Plus de cinq Espagnols sur dix considèrent le Maroc comme une menace militaire pour leur pays, selon un sondage publié le 19 avril 2026. Cette perception dépasse celle envers Israël et reflète les tensions autour du détroit de Gibraltar et du statut des enclaves espagnoles.
L’institut SocioMétrica a interrogé 1 712 Espagnols en âge de voter entre le 15 et le 18 avril 2026 pour le compte du journal El Español. Ses résultats montrent un fossé significatif : 57,6% des sondés perçoivent le Maroc comme une menace militaire majeure, contre 52,1% pour Israël. Avec une marge d’erreur de ±3%, ces chiffres indiquent une préoccupation prononcée vis-à-vis du voisin méridional.

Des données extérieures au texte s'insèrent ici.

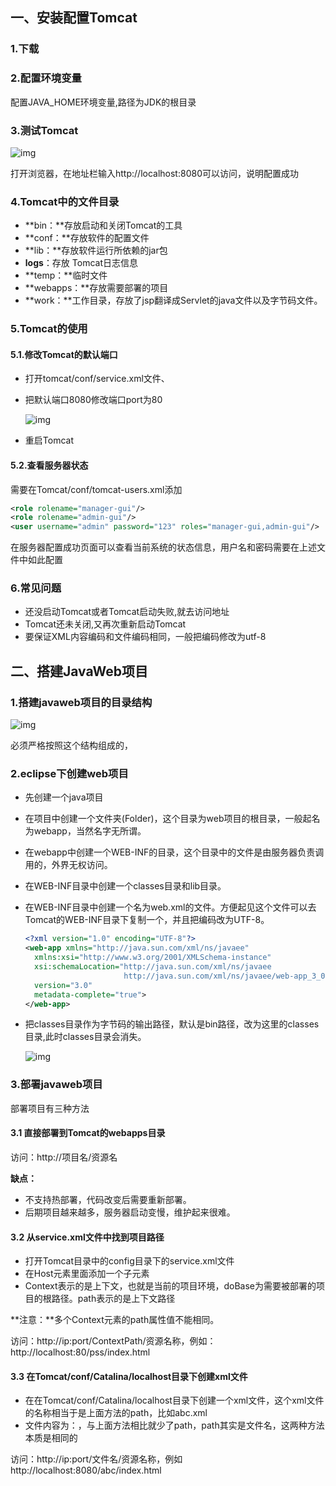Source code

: ## 一、安装配置Tomcat

### 1.下载

### 2.配置环境变量

配置JAVA_HOME环境变量,路径为JDK的根目录

### 3.测试Tomcat

![img](https://s1.ax1x.com/2018/11/19/FpEM8A.gif) 

打开浏览器，在地址栏输入http://localhost:8080可以访问，说明配置成功

### 4.Tomcat中的文件目录

- **bin：**存放启动和关闭Tomcat的工具
- **conf：**存放软件的配置文件
- **lib：**存放软件运行所依赖的jar包
- **logs**：存放 Tomcat日志信息
- **temp：**临时文件
- **webapps：**存放需要部署的项目
- **work：**工作目录，存放了jsp翻译成Servlet的java文件以及字节码文件。

### 5.Tomcat的使用

#### 5.1.修改Tomcat的默认端口

- 打开tomcat/conf/service.xml文件、

- 把默认端口8080修改端口port为80

  ![img](https://s1.ax1x.com/2018/11/19/FpVFiQ.png) 

- 重启Tomcat

#### 5.2.查看服务器状态

需要在Tomcat/conf/tomcat-users.xml添加

```xml
<role rolename="manager-gui"/>
<role rolename="admin-gui"/>
<user username="admin" password="123" roles="manager-gui,admin-gui"/>
```

在服务器配置成功页面可以查看当前系统的状态信息，用户名和密码需要在上述文件中如此配置

### 6.常见问题

- 还没启动Tomcat或者Tomcat启动失败,就去访问地址
- Tomcat还未关闭,又再次重新启动Tomcat
- 要保证XML内容编码和文件编码相同，一般把编码修改为utf-8

## 二、搭建JavaWeb项目

### 1.搭建javaweb项目的目录结构

![img](https://s1.ax1x.com/2018/11/19/FpEDK0.png) 

必须严格按照这个结构组成的，

### 2.eclipse下创建web项目

- 先创建一个java项目

- 在项目中创建一个文件夹(Folder)，这个目录为web项目的根目录，一般起名为webapp，当然名字无所谓。

- 在webapp中创建一个WEB-INF的目录，这个目录中的文件是由服务器负责调用的，外界无权访问。

- 在WEB-INF目录中创建一个classes目录和lib目录。

- 在WEB-INF目录中创建一个名为web.xml的文件。方便起见这个文件可以去Tomcat的WEB-INF目录下复制一个，并且把编码改为UTF-8。

  ```xml
  <?xml version="1.0" encoding="UTF-8"?>
  <web-app xmlns="http://java.sun.com/xml/ns/javaee"
    xmlns:xsi="http://www.w3.org/2001/XMLSchema-instance"
    xsi:schemaLocation="http://java.sun.com/xml/ns/javaee
                        http://java.sun.com/xml/ns/javaee/web-app_3_0.xsd"
    version="3.0"
    metadata-complete="true">
  </web-app>
  ```

  

- 把classes目录作为字节码的输出路径，默认是bin路径，改为这里的classes目录,此时classes目录会消失。

  ![img](https://s1.ax1x.com/2018/11/19/FpEtUg.gif) 

### 3.部署javaweb项目

部署项目有三种方法

#### 3.1 直接部署到Tomcat的webapps目录

访问：http://项目名/资源名

**缺点：**

- 不支持热部署，代码改变后需要重新部署。
- 后期项目越来越多，服务器启动变慢，维护起来很难。

#### 3.2 从service.xml文件中找到项目路径

- 打开Tomcat目录中的config目录下的service.xml文件
- 在Host元素里面添加一个子元素<Context doBase = ""  path = "" />
- Context表示的是上下文，也就是当前的项目环境，doBase为需要被部署的项目的根路径。path表示的是上下文路径

**注意：**多个Context元素的path属性值不能相同。

访问：http://ip:port/ContextPath/资源名称，例如：http://localhost:80/pss/index.html

#### 3.3 在Tomcat/conf/Catalina/localhost目录下创建xml文件

- 在在Tomcat/conf/Catalina/localhost目录下创建一个xml文件，这个xml文件的名称相当于是上面方法的path，比如abc.xml
- 文件内容为：<Context doBase = "" />，与上面方法相比就少了path，path其实是文件名，这两种方法本质是相同的

访问：http://ip:port/文件名/资源名称，例如http://localhost:8080/abc/index.html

Une modernisation militaire sans précédent au Maroc
Cette inquiétude des citoyens espagnols coïncide avec une montée en puissance avérée des capacités défensives marocaines. Le royaume nord-africain a augmenté son budget militaire à 13,3 milliards de dollars en 2025, représentant le deuxième effort de défense du continent africain. Cette progression budgétaire s’accompagne d’acquisitions massives d’équipements modernes : hélicoptères de combat Apache AH-64E, drones de surveillance avancés et systèmes d’armement guidés.
Classé 56e mondiale en puissance militaire en 2026, le Maroc s’est hissé à la sixième place africaine selon le Global Firepower Index, dépassant l’Angola. Cette trajectoire ascendante, étalée sur plusieurs années, traduit un projet de restructuration globale des forces terrestres, aériennes et navales marocaines, dont certains éléments impliquent des partenariats technologiques avec des entreprises de défense israélienne, notamment Elbit Systems.
Le Moyen-Orient constitue un cadre moins prioritaire pour Madrid
Les forces de défense israéliennes, bien que 15ᵉ puissance militaire mondiale avec un budget de 49,8 milliards de dollars en 2026, demeurent engagées dans des conflits régionaux de longue durée, notamment l’escalade de février 2026 avec l’Iran, réorientant ainsi des moyens considérables vers le Moyen-Orient. Tsahal fait face à des défis importants : manque de personnel, mobilisation massive de réservistes et tensions politiques internes. Cette situation contraste avec la montée en puissance méthodique du Maroc, perçue comme plus directement adjacente aux préoccupations sécuritaires espagnoles.
La proximité géographique du Maroc, l’intensification de ses capacités militaires et les enjeux de souveraineté autour du détroit de Gibraltar expliquent probablement cette hiérarchie des menaces perçues par les électeurs espagnols. Le sondage évalue la menace non seulement sur la puissance militaire absolue, mais aussi sur la capacité d’un voisin à projeter la force à proximité immédiate de leur territoire.